(Dataset entries)
========================================
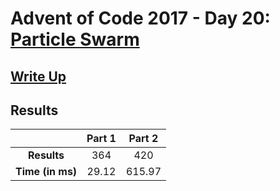 # Advent of Code 2017 - Day 20: [Particle Swarm](https://adventofcode.com/2017/day/20)

## [Write Up](https://codingap.github.io/advent-of-code/writeups/2017/day20)

## Results

|                  | **Part 1** | **Part 2** |
| :--------------: | :--------: | :--------: |
|   **Results**    | 364 | 420 |
| **Time (in ms)** | 29.12 | 615.97 |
========================================
### Exercise goal
Every line above is to be returned exactly, with its pictures removed.

### Response to this task
 # Advent of Code 2017 - Day 20: [Particle Swarm](https://adventofcode.com/2017/day/20)

## [Write Up](https://codingap.github.io/advent-of-code/writeups/2017/day20)

## Results

|                  | **Part 1** | **Part 2** |
| :--------------: | :--------: | :--------: |
|   **Results**    | 364 | 420 |
| **Time (in ms)** | 29.12 | 615.97 |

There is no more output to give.